Pictures paired with source code
+--
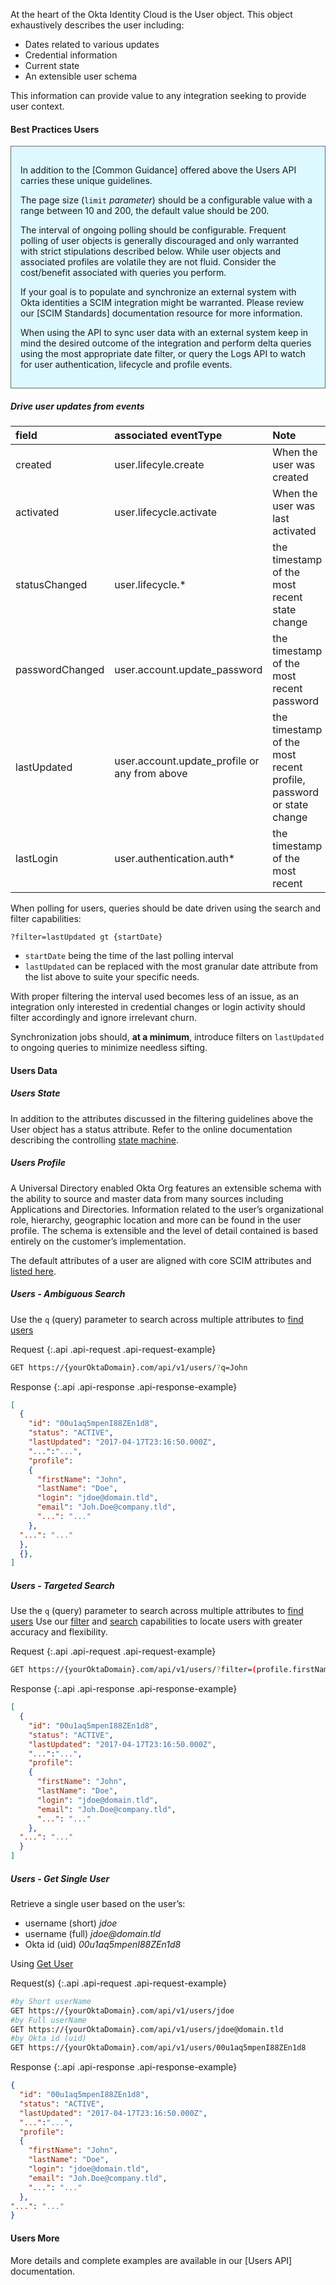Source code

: 
At the heart of the Okta Identity Cloud is the User object. This object exhaustively describes the user including:

+ Dates related to various updates
+ Credential information
+ Current state
+ An extensible user schema

This information can provide value to any integration seeking to provide user context.

#### Best Practices Users

<div style="border: 1px solid #626b6d; background-color: #ddf8ff; padding-left: 15px; padding-right: 15px; padding-bottom: 15px; padding-top: 15px">

In addition to the [Common Guidance] offered above the Users API carries these unique guidelines.

The page size (`limit` _parameter_) should be a configurable value with a range between 10 and 200, the default value should be 200.

The interval of ongoing polling should be configurable. Frequent polling of user objects is generally discouraged and only warranted with strict stipulations described below. While user objects and associated profiles are volatile they are not fluid.  Consider the cost/benefit associated with queries you perform.

If your goal is to populate and synchronize an external system with Okta identities a SCIM integration might be warranted. Please review our [SCIM Standards] documentation resource for more information.

When using the API to sync user data with an external system keep in mind the desired outcome of the integration and perform delta queries using the most appropriate date filter, or query the Logs API to watch for user authentication, lifecycle and profile events.

</div>

##### Drive user updates from events

| field | associated eventType | Note |
|:---|:---|:---|
| created | user.lifecyle.create | When the user was created |
| activated | user.lifecycle.activate | When the user was last activated |
| statusChanged | user.lifecycle.* | the timestamp of the most recent state change |
| passwordChanged | user.account.update_password | the timestamp of the most recent password |
| lastUpdated | user.account.update_profile or any from above | the timestamp of the most recent profile, password or state change |
| lastLogin | user.authentication.auth* | the timestamp of the most recent |

When polling for users, queries should be date driven using the search and filter capabilities:

`?filter=lastUpdated gt {startDate}`

+ `startDate` being the time of the last polling interval
+ `lastUpdated` can be replaced with the most granular date attribute from the list above to suite your specific needs.

With proper filtering the interval used becomes less of an issue, as an integration only interested in credential changes or login activity should filter accordingly and ignore irrelevant churn.

Synchronization jobs should, **at a minimum**, introduce filters on `lastUpdated` to ongoing queries to minimize needless sifting.

#### Users Data

##### Users State

In addition to the attributes discussed in the filtering guidelines above the User object has a status attribute. Refer to the online documentation describing the controlling [state machine](../../docs/api/resources/users.html#user-status).

##### Users Profile

A Universal Directory enabled Okta Org features an extensible schema with the ability to source and master data from many sources including Applications and Directories.  Information related to the user’s organizational role, hierarchy, geographic location and more can be found in the user profile.  The schema is extensible and the level of detail contained is based entirely on the customer’s implementation.

The default attributes of a user are aligned with core SCIM attributes and [listed here](../../docs/api/resources/users.html#default-profile-properties).

##### Users - Ambiguous Search

Use the `q` (query) parameter to search across multiple attributes to [find users](../../docs/api/resources/users.html#find-users)

Request
{:.api .api-request .api-request-example}

```sh
GET https://{yourOktaDomain}.com/api/v1/users/?q=John
```

Response
{:.api .api-response .api-response-example}

```json
[
  {
    "id": "00u1aq5mpenI88ZEn1d8",
    "status": "ACTIVE",
    "lastUpdated": "2017-04-17T23:16:50.000Z",
    "...":"...",
    "profile":
    {
      "firstName": "John",
      "lastName": "Doe",
      "login": "jdoe@domain.tld",
      "email": "Joh.Doe@company.tld",
      "...": "..."
    },
  "...": "..."
  },
  {},
]
```

##### Users - Targeted Search

Use the `q` (query) parameter to search across multiple attributes to [find users](../../docs/api/resources/users.html#find-users)
Use our [filter](../../docs/api/resources/users.html#list-users-with-a-filter) and [search](../../docs/api/resources/users.html#list-users-with-search) capabilities to locate users with greater accuracy and flexibility.

Request
{:.api .api-request .api-request-example}

```sh
GET https://{yourOktaDomain}.com/api/v1/users/?filter=(profile.firstName eq "John" AND profile.lastName eq "Doe")
```

Response
{:.api .api-response .api-response-example}

```json
[
  {
    "id": "00u1aq5mpenI88ZEn1d8",
    "status": "ACTIVE",
    "lastUpdated": "2017-04-17T23:16:50.000Z",
    "...":"...",
    "profile":
    {
      "firstName": "John",
      "lastName": "Doe",
      "login": "jdoe@domain.tld",
      "email": "Joh.Doe@company.tld",
      "...": "..."
    },
  "...": "..."
  }
]
```

##### Users - Get Single User

Retrieve a single user based on the user’s:

+ username (short) _jdoe_
+ username (full) _jdoe@domain.tld_
+ Okta id (uid) _00u1aq5mpenI88ZEn1d8_

Using [Get User](../../docs/api/resources/users.html#get-user)

Request(s)
{:.api .api-request .api-request-example}

```sh
#by Short userName
GET https://{yourOktaDomain}.com/api/v1/users/jdoe
#by Full userName
GET https://{yourOktaDomain}.com/api/v1/users/jdoe@domain.tld
#by Okta id (uid)
GET https://{yourOktaDomain}.com/api/v1/users/00u1aq5mpenI88ZEn1d8
```

Response
{:.api .api-response .api-response-example}

```json
{
  "id": "00u1aq5mpenI88ZEn1d8",
  "status": "ACTIVE",
  "lastUpdated": "2017-04-17T23:16:50.000Z",
  "...":"...",
  "profile":
  {
    "firstName": "John",
    "lastName": "Doe",
    "login": "jdoe@domain.tld",
    "email": "Joh.Doe@company.tld",
    "...": "..."
  },
"...": "..."
}
```

#### Users More

More details and complete examples are available in our [Users API] documentation.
+--
> **How to complete this task**
Scan the data above, find each line with "filtering", and copy it.

> **Task result**
With proper filtering the interval used becomes less of an issue, as an integration only interested in credential changes or login activity should filter accordingly and ignore irrelevant churn.
In addition to the attributes discussed in the filtering guidelines above the User object has a status attribute. Refer to the online documentation describing the controlling [state machine](../../docs/api/resources/users.html#user-status).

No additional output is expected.